Competition belongs to a patriarchal system. It is a divisive practice that pits people against each other causing dualism, instead of Unity Consciousness. It says that in order for one person to win and experience glory another person must lose and experience shame and or humiliation. Competition tells us that there are good and bad losers. It reflects on stories of underdogs (losers) who become winners, therefore, humbling another person (usually an arrogant behemoth) or a bully who is merely a victim of a wounded society.
I scoffed years ago when I found out that parents and teachers were removing the competition model from schools so that every kid could feel like a winner. But that was a former version of myself who didn’t yet see the damage caused to us by the competitive model. Yet, I myself bore wounds from this model by living through an era where the Bell Curve was the standard with education.
Now, if any of you are old enough to remember the Bell Curve model, you’ll note that it gave an unfair advantage to middle class and upper class white children who were brought up in non-abusive or non-dysfunctional homes. And if a child did not have those advantages or were raised by immigrate parents who didn’t speak the dominant language of that society, they found themselves at the low end of the curve. Let’s not even get into children such as myself who also struggled with dyslexia who couldn’t compete or play the games (since we didn’t grasp the rules) and just ended up suffering from depression or with some kids low self-worth and addiction later in life.
Even as an adult, I have personally witnessed what competitions have done to my own sense of worth. I feel judged even if it’s just my work that goes through a jury process. And the thing about some competitions is that they are arbitrary and often subjective. And why are we allowing others to judge our work in the first place? And yet, I have learned this lesson the hard way with wear and tear on my soul.

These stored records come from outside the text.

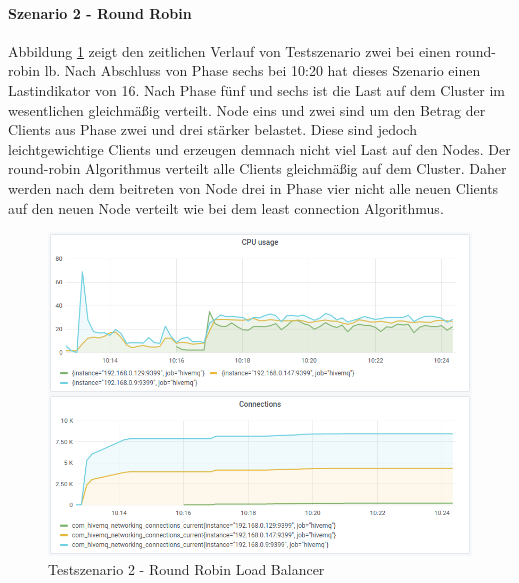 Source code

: \paragraph{Szenario 2 - Round Robin}
Abbildung \ref{fig:s2-rr} zeigt den zeitlichen Verlauf von Testszenario zwei bei einen round-robin \ac{lb}.
Nach Abschluss von Phase sechs bei 10:20 hat dieses Szenario einen Lastindikator von 16.
Nach Phase fünf und sechs ist die Last auf dem Cluster im wesentlichen gleichmä{\ss}ig verteilt. Node eins und zwei sind um den Betrag der Clients aus Phase zwei und drei stärker belastet. Diese sind jedoch leichtgewichtige Clients und erzeugen demnach nicht viel Last auf den Nodes.
Der round-robin Algorithmus verteilt alle Clients gleichmä{\ss}ig auf dem Cluster. Daher werden nach dem beitreten von Node drei in Phase vier nicht alle neuen Clients auf den neuen Node verteilt wie bei dem least connection Algorithmus.
\begin{figure}
    \centering
    \includegraphics[scale=0.8]{images/s2_rr.png}
    \caption{Testszenario 2 - Round Robin Load Balancer}
    \label{fig:s2-rr}
\end{figure}

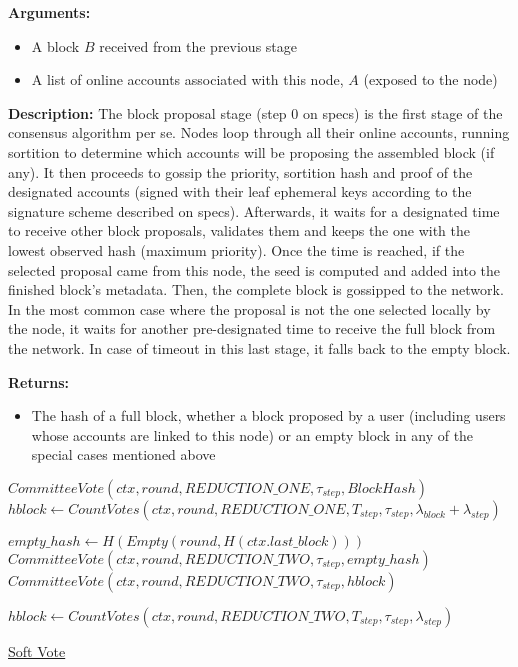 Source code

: \documentclass[10pt,a4paper]{article}
\begin{document}
\textbf{Arguments:}
\begin{itemize}
    \item A block $B$ received from the previous stage
    \item A list of online accounts associated with this node, $A$ (exposed to the node)
  \end{itemize}

\textbf{Description:}
The block proposal stage (step 0 on specs) is the first stage of the 
consensus algorithm per se. Nodes loop through all their online accounts, 
running sortition to determine which accounts will be proposing the 
assembled block (if any).
It then proceeds to gossip the priority, sortition hash and proof of 
the designated accounts (signed with their leaf ephemeral keys according 
to the signature scheme described on specs).
Afterwards, it waits for a designated time to receive other block proposals, 
validates them and keeps the one with the lowest observed hash (maximum 
priority).
Once the time is reached, if the selected proposal came from this node, 
the seed is computed and added into the finished block's metadata. 
Then, the complete block is gossipped to the network.
In the most common case where the proposal is not the one selected 
locally by the node, it waits for another pre-designated time to 
receive the full block from the network.
In case of timeout in this last stage, it falls back to the empty block.

\textbf{Returns:}
\begin{itemize}
    \item The hash of a full block, whether a block proposed by a user (including users whose accounts are 
    linked to this node) or an empty block in any of the special cases mentioned above
  \end{itemize}

\begin{algorithm}
    \begin{algorithmic}[H]
    
    \State $CommitteeVote(ctx, round, REDUCTION\_ONE, \tau_{step}, BlockHash)$
    \State $hblock \gets CountVotes(ctx, round, REDUCTION\_ONE, T_{step}, \tau_{step}, \lambda_{block} + \lambda_{step})$

    \State $empty\_hash \gets H(Empty(round, H(ctx.last\_block)))$ 
        \State $CommitteeVote(ctx, round, REDUCTION\_TWO, \tau_{step}, empty\_hash)$
    \Else
        {\State $CommitteeVote(ctx, round, REDUCTION\_TWO, \tau_{step}, hblock)$}
    \EndIf\

    \State $hblock \gets CountVotes(ctx, round, REDUCTION\_TWO, T_{step}, \tau_{step}, \lambda_{step})$ 


    \EndFunction
    \end{algorithmic}
    \caption{\underline{Soft Vote}}
\end{algorithm}
\end{document}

On a grander scale, competition leads to the mayhem and madness of presidential elections, which in the US is fueled by unfair advantages doled out by bullies and ruthless narcissists who will do whatever it takes to win. There is a difference between politicians and political leaders with the first type in it for themselves with lying and cheating acting as the norm. Whereas, a political leader understands true democracy and cooperation.
In this new age, the cooperative model has returned to replace the competitive one. I leave you with movie trailers who argue the case for the cooperative model. If we want to create a healthier planet for future generations and live in peace during our time, we must examine competition and the dangerous effects it has on our well-being, and the destruction in wreaks on the planet.
We’ll probably always have competitive sports, but I’m talking more about day to day life where we compete for food, water, shelter and employment. If we heal ourselves of fears, lack and limitations, we transform the competitive model into the cooperative model. Let’s leave competition in the sports arena and stop competing with our neighbors; bothers and sisters. Divided we fall, united we stand.